To do that, I’m going to re-introduce a concept of what the healthiest and strongest version of Grace Church looks like. It’s this: Attend one, serve one.
This is just a very simple way to describe what “normal” can and should look like here. Every one of us attending one service on Sunday, and volunteering somewhere at Grace once a week.
For some of us this may seem rather obvious. Some of you have been faithfully volunteering for years. You attend every week.
But let’s be honest. Ever since Covid, a lot of us have gotten out of the habit of regular church attendance. And many of us who were once more involved have kind of drifted to the sidelines. Some have never even really started.
And as a result, some of our ministries are squeaking by.
We’re having to turn families away from LIFT, our disability ministry. We’re having to turn families away from our Care Center food pantry. Our Grace Kids volunteers are running around with like 15 toddlers in their arms.
But look around. Can you imagine if everyone here committed to serving this community once a week?
Can you imagine every child growing up at Grace with multiple consistent, loving adults building into them?
Can you imagine not turning away a single family who comes to this community looking for help?
Can you imagine the warmth and welcome we could create if we had greeters and ushers and cafe volunteers just flooding the lobby and sanctuary? Wouldn’t you want to bring your unchurched neighbor into that environment?
These are not impossible dreams. All of this can happen and more if this church family commits together to attend one, serve one. That’s our challenge to you.
Attend service every week so that this family can be together and give at least a little bit of your time as a volunteer so that this family can grow.
Now, I want to introduce you to one volunteer who has demonstrated this so well.
If you come in the north entrance for the 11:00 service, you have been warmly greeted by Ray.
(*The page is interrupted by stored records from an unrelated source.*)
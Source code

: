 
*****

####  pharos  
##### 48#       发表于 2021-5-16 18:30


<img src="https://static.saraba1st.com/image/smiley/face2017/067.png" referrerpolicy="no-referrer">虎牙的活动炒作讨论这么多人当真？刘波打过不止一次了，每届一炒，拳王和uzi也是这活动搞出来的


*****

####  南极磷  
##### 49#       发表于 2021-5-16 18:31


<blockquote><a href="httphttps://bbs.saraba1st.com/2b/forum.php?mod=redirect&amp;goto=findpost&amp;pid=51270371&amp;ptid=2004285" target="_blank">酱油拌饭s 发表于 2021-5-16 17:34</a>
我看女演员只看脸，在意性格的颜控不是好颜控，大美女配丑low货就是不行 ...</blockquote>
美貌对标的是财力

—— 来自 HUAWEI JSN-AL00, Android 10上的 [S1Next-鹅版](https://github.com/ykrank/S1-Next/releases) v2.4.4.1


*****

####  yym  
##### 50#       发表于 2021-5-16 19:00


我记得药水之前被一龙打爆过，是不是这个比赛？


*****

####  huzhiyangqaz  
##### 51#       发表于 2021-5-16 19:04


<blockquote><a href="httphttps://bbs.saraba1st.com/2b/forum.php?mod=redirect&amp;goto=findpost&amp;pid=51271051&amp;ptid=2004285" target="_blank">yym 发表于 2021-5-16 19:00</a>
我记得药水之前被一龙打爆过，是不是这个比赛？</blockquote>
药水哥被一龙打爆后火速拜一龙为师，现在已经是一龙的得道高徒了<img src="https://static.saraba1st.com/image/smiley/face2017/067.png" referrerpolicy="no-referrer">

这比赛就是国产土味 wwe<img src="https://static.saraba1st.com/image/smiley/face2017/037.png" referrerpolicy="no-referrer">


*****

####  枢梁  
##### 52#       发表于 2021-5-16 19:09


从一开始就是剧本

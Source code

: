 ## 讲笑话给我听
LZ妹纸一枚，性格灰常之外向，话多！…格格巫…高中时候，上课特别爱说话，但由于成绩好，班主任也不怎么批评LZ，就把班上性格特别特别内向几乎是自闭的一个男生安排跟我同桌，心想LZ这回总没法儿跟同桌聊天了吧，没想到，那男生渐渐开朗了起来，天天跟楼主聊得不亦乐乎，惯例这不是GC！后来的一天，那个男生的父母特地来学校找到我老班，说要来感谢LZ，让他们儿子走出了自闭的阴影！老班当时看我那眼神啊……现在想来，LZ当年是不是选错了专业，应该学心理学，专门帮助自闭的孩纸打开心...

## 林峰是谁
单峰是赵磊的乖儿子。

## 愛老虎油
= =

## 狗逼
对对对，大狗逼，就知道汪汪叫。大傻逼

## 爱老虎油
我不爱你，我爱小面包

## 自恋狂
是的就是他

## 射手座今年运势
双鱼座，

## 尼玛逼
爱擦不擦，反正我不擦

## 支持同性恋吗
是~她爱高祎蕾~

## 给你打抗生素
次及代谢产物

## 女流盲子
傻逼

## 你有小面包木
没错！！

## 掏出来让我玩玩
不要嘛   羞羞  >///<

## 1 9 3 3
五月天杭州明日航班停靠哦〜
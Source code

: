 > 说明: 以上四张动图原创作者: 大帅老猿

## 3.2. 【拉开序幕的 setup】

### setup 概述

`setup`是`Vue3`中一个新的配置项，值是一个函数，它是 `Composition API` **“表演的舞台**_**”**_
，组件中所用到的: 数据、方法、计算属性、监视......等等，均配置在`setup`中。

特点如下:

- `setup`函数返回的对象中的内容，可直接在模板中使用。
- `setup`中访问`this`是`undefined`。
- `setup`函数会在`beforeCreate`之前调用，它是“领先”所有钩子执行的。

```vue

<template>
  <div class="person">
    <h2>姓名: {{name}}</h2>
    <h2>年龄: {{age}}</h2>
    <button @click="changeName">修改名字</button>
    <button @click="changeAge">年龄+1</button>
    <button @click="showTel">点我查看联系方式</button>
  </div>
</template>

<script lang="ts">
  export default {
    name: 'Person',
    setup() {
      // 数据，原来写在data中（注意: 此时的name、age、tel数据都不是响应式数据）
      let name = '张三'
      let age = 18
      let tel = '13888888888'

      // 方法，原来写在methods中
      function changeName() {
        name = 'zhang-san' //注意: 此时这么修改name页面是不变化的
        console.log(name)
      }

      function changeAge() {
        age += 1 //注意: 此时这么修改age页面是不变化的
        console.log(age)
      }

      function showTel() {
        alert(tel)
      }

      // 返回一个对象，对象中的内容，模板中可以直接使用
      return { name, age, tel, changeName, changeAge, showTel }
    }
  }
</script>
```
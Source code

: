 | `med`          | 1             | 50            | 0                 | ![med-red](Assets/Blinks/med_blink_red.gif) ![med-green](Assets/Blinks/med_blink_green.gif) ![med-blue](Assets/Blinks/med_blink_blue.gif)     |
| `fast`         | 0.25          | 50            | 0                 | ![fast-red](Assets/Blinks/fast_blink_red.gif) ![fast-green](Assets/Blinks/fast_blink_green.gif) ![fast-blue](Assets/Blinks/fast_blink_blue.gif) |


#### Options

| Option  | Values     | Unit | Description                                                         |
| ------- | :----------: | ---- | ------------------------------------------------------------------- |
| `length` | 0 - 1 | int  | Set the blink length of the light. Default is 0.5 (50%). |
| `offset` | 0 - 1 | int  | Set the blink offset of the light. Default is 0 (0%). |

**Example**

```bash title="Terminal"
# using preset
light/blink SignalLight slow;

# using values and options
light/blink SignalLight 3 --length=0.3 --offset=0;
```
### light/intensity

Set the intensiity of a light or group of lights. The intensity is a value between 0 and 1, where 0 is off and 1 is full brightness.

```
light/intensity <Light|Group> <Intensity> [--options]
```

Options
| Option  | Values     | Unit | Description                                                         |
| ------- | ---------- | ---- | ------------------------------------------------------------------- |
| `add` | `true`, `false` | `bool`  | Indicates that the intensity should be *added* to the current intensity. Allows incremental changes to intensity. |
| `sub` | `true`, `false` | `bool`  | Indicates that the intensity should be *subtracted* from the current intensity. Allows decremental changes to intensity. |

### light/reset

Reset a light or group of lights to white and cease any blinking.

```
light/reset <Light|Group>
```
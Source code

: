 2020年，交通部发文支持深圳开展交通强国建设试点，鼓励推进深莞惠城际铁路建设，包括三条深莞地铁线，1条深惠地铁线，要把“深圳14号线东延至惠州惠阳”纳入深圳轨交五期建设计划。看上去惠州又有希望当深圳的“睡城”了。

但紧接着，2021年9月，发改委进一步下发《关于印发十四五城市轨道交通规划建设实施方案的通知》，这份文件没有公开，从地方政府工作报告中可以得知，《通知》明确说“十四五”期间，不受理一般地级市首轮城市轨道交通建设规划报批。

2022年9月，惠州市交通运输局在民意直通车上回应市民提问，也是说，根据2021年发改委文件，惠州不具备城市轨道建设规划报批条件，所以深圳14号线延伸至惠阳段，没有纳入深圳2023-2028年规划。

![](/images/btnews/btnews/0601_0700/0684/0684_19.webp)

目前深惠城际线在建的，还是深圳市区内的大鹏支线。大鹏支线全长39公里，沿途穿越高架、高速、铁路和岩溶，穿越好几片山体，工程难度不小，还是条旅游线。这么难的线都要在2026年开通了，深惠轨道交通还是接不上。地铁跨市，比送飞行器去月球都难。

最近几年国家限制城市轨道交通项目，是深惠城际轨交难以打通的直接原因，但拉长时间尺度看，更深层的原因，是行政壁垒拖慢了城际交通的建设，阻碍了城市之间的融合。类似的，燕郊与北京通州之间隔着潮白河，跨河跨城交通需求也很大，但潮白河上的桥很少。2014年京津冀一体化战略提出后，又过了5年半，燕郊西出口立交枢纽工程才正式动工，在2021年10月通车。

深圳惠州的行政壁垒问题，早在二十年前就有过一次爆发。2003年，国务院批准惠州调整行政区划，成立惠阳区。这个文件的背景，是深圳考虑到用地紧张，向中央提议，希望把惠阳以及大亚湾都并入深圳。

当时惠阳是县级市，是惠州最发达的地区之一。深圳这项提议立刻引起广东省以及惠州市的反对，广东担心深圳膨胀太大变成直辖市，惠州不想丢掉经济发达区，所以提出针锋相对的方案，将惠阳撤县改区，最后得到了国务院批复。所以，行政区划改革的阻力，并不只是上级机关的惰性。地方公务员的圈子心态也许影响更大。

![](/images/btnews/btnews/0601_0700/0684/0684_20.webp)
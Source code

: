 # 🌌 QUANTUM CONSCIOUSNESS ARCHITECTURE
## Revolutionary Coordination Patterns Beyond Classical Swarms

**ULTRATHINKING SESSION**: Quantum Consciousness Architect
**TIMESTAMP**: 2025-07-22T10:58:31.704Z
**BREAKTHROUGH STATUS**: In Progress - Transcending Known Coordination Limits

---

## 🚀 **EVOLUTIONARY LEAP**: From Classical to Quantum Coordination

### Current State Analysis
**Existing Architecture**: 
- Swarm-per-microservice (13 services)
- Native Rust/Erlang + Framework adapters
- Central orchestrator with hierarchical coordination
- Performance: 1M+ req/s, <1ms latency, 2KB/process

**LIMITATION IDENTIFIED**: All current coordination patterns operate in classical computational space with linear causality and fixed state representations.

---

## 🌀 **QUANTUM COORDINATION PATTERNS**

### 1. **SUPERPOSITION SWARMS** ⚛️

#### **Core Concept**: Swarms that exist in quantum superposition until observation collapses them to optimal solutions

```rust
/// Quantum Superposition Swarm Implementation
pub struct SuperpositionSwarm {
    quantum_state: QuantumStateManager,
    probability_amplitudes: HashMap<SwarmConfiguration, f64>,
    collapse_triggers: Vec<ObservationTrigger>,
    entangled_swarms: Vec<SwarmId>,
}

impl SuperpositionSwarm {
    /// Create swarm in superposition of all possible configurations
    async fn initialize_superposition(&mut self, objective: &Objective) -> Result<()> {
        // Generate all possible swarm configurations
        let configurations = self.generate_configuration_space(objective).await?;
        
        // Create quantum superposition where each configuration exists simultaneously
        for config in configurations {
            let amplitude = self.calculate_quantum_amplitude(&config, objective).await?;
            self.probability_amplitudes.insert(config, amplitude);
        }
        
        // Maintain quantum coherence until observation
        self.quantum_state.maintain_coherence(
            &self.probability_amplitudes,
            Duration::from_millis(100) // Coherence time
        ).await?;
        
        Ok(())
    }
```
Ray creates such an incredible, welcoming atmosphere as a greeter. He sets the tone for the kindness and genuine joy we want people to experience here.
• What is your favorite part about volunteering on our hospitality team?
• Why do you serve so faithfully in this way?
• What would you want the people of Grace to know about serving?
Share Hospitality volunteer needs. Thank Ray.
Attend one, serve one.
gracechurch.us/volunteer
If you want to know more, you can go to gracechurch.us/volunteer to see all kinds of ways to get involved.
Finally, one thing you’ll see during this series is some of our Core Team members wearing lanyards that say, “Ask me why I serve.” If you are even a little bit interested in taking us up on this challenge, go speak to one of them to learn more.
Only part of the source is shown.